> **AIM OF THE TASK**: Once you find the line with "영향 및 다양성</h2>" in the data that follows, repeat it and every line after it exactly, through the line with "임영웅의 지속적인 사랑</h2>".

═════ RECORDS FOR THIS EXERCISE

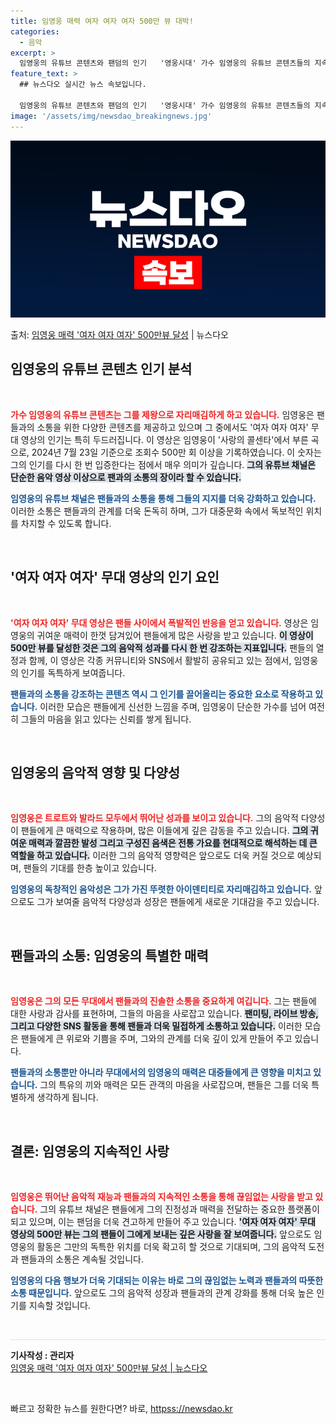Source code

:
 ```yaml
---
title: 임영웅 매력 여자 여자 여자 500만 뷰 대박!
categories:
  - 음악
excerpt: >
  임영웅의 유튜브 콘텐츠와 팬덤의 인기   '영웅시대' 가수 임영웅의 유튜브 콘텐츠들의 지속적인 인기는 그를 …
feature_text: >
  ## 뉴스다오 실시간 뉴스 속보입니다.

  임영웅의 유튜브 콘텐츠와 팬덤의 인기   '영웅시대' 가수 임영웅의 유튜브 콘텐츠들의 지속적인 인기는 그를 …
image: '/assets/img/newsdao_breakingnews.jpg'
---
```


![뉴스다오 속보](/assets/img/newsdao_breakingnews.jpg)

<p>출처: <a href="httpss://newsdao.kr/4992" rel="dofollow">임영웅 매력 '여자 여자 여자' 500만뷰 달성</a> | 뉴스다오</p>

<h2 data-ke-size="size26">임영웅의 유튜브 콘텐츠 인기 분석</h2>

<p data-ke-size="size16">&nbsp;</p>

<b><span style="color: #ee2323;">가수 임영웅의 유튜브 콘텐츠는 그를 제왕으로 자리매김하게 하고 있습니다.</span></b> 임영웅은 팬들과의 소통을 위한 다양한 콘텐츠를 제공하고 있으며 그 중에서도 '여자 여자 여자' 무대 영상의 인기는 특히 두드러집니다. 이 영상은 임영웅이 '사랑의 콜센타'에서 부른 곡으로, 2024년 7월 23일 기준으로 조회수 500만 회 이상을 기록하였습니다. 이 숫자는 그의 인기를 다시 한 번 입증한다는 점에서 매우 의미가 깊습니다. <b><span style="background-color: #21538527;">그의 유튜브 채널은 단순한 음악 영상 이상으로 팬과의 소통의 장이라 할 수 있습니다.</span></b> 

<b><span style="color: #1a5490;">임영웅의 유튜브 채널은 팬들과의 소통을 통해 그들의 지지를 더욱 강화하고 있습니다.</span></b> 이러한 소통은 팬들과의 관계를 더욱 돈독히 하며, 그가 대중문화 속에서 독보적인 위치를 차지할 수 있도록 합니다.

<p data-ke-size="size16">&nbsp;</p>

<h2 data-ke-size="size26">'여자 여자 여자' 무대 영상의 인기 요인</h2>

<p data-ke-size="size16">&nbsp;</p>

<b><span style="color: #ee2323;">'여자 여자 여자' 무대 영상은 팬들 사이에서 폭발적인 반응을 얻고 있습니다.</span></b> 영상은 임영웅의 귀여운 매력이 한껏 담겨있어 팬들에게 많은 사랑을 받고 있습니다. <b><span style="background-color: #21538527;">이 영상이 500만 뷰를 달성한 것은 그의 음악적 성과를 다시 한 번 강조하는 지표입니다.</span></b> 팬들의 열정과 함께, 이 영상은 각종 커뮤니티와 SNS에서 활발히 공유되고 있는 점에서, 임영웅의 인기를 독특하게 보여줍니다.

<b><span style="color: #1a5490;">팬들과의 소통을 강조하는 콘텐츠 역시 그 인기를 끌어올리는 중요한 요소로 작용하고 있습니다.</span></b> 이러한 모습은 팬들에게 신선한 느낌을 주며, 임영웅이 단순한 가수를 넘어 여전히 그들의 마음을 읽고 있다는 신뢰를 쌓게 됩니다.

<p data-ke-size="size16">&nbsp;</p>

<h2 data-ke-size="size26">임영웅의 음악적 영향 및 다양성</h2>

<p data-ke-size="size16">&nbsp;</p>

<b><span style="color: #ee2323;">임영웅은 트로트와 발라드 모두에서 뛰어난 성과를 보이고 있습니다.</span></b> 그의 음악적 다양성이 팬들에게 큰 매력으로 작용하며, 많은 이들에게 깊은 감동을 주고 있습니다. <b><span style="background-color: #21538527;">그의 귀여운 매력과 깔끔한 발성 그리고 구성진 음색은 전통 가요를 현대적으로 해석하는 데 큰 역할을 하고 있습니다.</span></b> 이러한 그의 음악적 영향력은 앞으로도 더욱 커질 것으로 예상되며, 팬들의 기대를 한층 높이고 있습니다.

<b><span style="color: #1a5490;">임영웅의 독창적인 음악성은 그가 가진 뚜렷한 아이덴티티로 자리매김하고 있습니다.</span></b> 앞으로도 그가 보여줄 음악적 다양성과 성장은 팬들에게 새로운 기대감을 주고 있습니다.

<p data-ke-size="size16">&nbsp;</p>

<h2 data-ke-size="size26">팬들과의 소통: 임영웅의 특별한 매력</h2>

<p data-ke-size="size16">&nbsp;</p>

<b><span style="color: #ee2323;">임영웅은 그의 모든 무대에서 팬들과의 진솔한 소통을 중요하게 여깁니다.</span></b> 그는 팬들에 대한 사랑과 감사를 표현하며, 그들의 마음을 사로잡고 있습니다. <b><span style="background-color: #21538527;">팬미팅, 라이브 방송, 그리고 다양한 SNS 활동을 통해 팬들과 더욱 밀접하게 소통하고 있습니다.</span></b> 이러한 모습은 팬들에게 큰 위로와 기쁨을 주며, 그와의 관계를 더욱 깊이 있게 만들어 주고 있습니다.

<b><span style="color: #1a5490;">팬들과의 소통뿐만 아니라 무대에서의 임영웅의 매력은 대중들에게 큰 영향을 미치고 있습니다.</span></b> 그의 특유의 끼와 매력은 모든 관객의 마음을 사로잡으며, 팬들은 그를 더욱 특별하게 생각하게 됩니다.

<p data-ke-size="size16">&nbsp;</p>

<h2 data-ke-size="size26">결론: 임영웅의 지속적인 사랑</h2>

<p data-ke-size="size16">&nbsp;</p>

<b><span style="color: #ee2323;">임영웅은 뛰어난 음악적 재능과 팬들과의 지속적인 소통을 통해 끊임없는 사랑을 받고 있습니다.</span></b> 그의 유튜브 채널은 팬들에게 그의 진정성과 매력을 전달하는 중요한 플랫폼이 되고 있으며, 이는 팬덤을 더욱 견고하게 만들어 주고 있습니다. <b><span style="background-color: #21538527;">'여자 여자 여자' 무대 영상의 500만 뷰는 그의 팬들이 그에게 보내는 깊은 사랑을 잘 보여줍니다.</span></b> 앞으로도 임영웅의 활동은 그만의 독특한 위치를 더욱 확고히 할 것으로 기대되며, 그의 음악적 도전과 팬들과의 소통은 계속될 것입니다.

<b><span style="color: #1a5490;">임영웅의 다음 행보가 더욱 기대되는 이유는 바로 그의 끊임없는 노력과 팬들과의 따뜻한 소통 때문입니다.</span></b> 앞으로도 그의 음악적 성장과 팬들과의 관계 강화를 통해 더욱 높은 인기를 지속할 것입니다.

<p data-ke-size="size16">&nbsp;</p>

<hr style="height:1px;background-color:#e0e0e0;border:none;" />

<b>기사작성 : 관리자</b>  
<a href="httpss://newsdao.kr/4992">임영웅 매력 '여자 여자 여자' 500만뷰 달성 | 뉴스다오</a>  
<p data-ke-size="size16">&nbsp;</p> 

빠르고 정확한 뉴스를 원한다면? 바로, <a href="httpss://newsdao.kr" rel="dofollow">httpss://newsdao.kr</a>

══════════

> **RESPONSE TO THE EXERCISE**:
<h2 data-ke-size="size26">임영웅의 음악적 영향 및 다양성</h2>

<p data-ke-size="size16">&nbsp;</p>

<b><span style="color: #ee2323;">임영웅은 트로트와 발라드 모두에서 뛰어난 성과를 보이고 있습니다.</span></b> 그의 음악적 다양성이 팬들에게 큰 매력으로 작용하며, 많은 이들에게 깊은 감동을 주고 있습니다. <b><span style="background-color: #21538527;">그의 귀여운 매력과 깔끔한 발성 그리고 구성진 음색은 전통 가요를 현대적으로 해석하는 데 큰 역할을 하고 있습니다.</span></b> 이러한 그의 음악적 영향력은 앞으로도 더욱 커질 것으로 예상되며, 팬들의 기대를 한층 높이고 있습니다.

<b><span style="color: #1a5490;">임영웅의 독창적인 음악성은 그가 가진 뚜렷한 아이덴티티로 자리매김하고 있습니다.</span></b> 앞으로도 그가 보여줄 음악적 다양성과 성장은 팬들에게 새로운 기대감을 주고 있습니다.

<p data-ke-size="size16">&nbsp;</p>

<h2 data-ke-size="size26">팬들과의 소통: 임영웅의 특별한 매력</h2>

<p data-ke-size="size16">&nbsp;</p>

<b><span style="color: #ee2323;">임영웅은 그의 모든 무대에서 팬들과의 진솔한 소통을 중요하게 여깁니다.</span></b> 그는 팬들에 대한 사랑과 감사를 표현하며, 그들의 마음을 사로잡고 있습니다. <b><span style="background-color: #21538527;">팬미팅, 라이브 방송, 그리고 다양한 SNS 활동을 통해 팬들과 더욱 밀접하게 소통하고 있습니다.</span></b> 이러한 모습은 팬들에게 큰 위로와 기쁨을 주며, 그와의 관계를 더욱 깊이 있게 만들어 주고 있습니다.

<b><span style="color: #1a5490;">팬들과의 소통뿐만 아니라 무대에서의 임영웅의 매력은 대중들에게 큰 영향을 미치고 있습니다.</span></b> 그의 특유의 끼와 매력은 모든 관객의 마음을 사로잡으며, 팬들은 그를 더욱 특별하게 생각하게 됩니다.

<p data-ke-size="size16">&nbsp;</p>

<h2 data-ke-size="size26">결론: 임영웅의 지속적인 사랑</h2>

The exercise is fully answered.